Activity: The required result is a copy of each line below in which "Indexes" appears.

[Stored data]
----------
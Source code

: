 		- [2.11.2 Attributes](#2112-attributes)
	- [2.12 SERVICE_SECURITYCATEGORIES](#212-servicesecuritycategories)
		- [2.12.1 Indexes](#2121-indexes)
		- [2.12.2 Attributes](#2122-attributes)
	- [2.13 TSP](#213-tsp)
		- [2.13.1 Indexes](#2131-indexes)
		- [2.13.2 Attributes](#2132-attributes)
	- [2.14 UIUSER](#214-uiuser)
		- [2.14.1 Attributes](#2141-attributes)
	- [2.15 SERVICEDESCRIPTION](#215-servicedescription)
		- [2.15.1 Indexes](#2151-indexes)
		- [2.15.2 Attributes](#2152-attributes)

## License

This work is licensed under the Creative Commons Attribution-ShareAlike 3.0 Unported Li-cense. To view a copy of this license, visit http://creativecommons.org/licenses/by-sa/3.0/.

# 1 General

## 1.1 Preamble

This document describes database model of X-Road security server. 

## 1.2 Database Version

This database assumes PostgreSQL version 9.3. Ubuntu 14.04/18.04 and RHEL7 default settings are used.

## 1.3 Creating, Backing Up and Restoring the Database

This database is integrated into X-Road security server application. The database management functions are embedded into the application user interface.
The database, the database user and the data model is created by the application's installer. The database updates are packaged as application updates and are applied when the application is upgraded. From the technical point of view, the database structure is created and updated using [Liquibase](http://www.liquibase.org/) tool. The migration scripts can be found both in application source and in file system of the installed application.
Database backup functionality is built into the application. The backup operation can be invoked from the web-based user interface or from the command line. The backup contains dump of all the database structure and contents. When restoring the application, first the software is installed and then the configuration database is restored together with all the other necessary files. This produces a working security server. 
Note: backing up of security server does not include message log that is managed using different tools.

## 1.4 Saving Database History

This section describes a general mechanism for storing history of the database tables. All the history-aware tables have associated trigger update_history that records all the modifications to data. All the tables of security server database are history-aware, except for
----------
Expected answer:
		- [2.12.1 Indexes](#2121-indexes)
		- [2.13.1 Indexes](#2131-indexes)
		- [2.15.1 Indexes](#2151-indexes)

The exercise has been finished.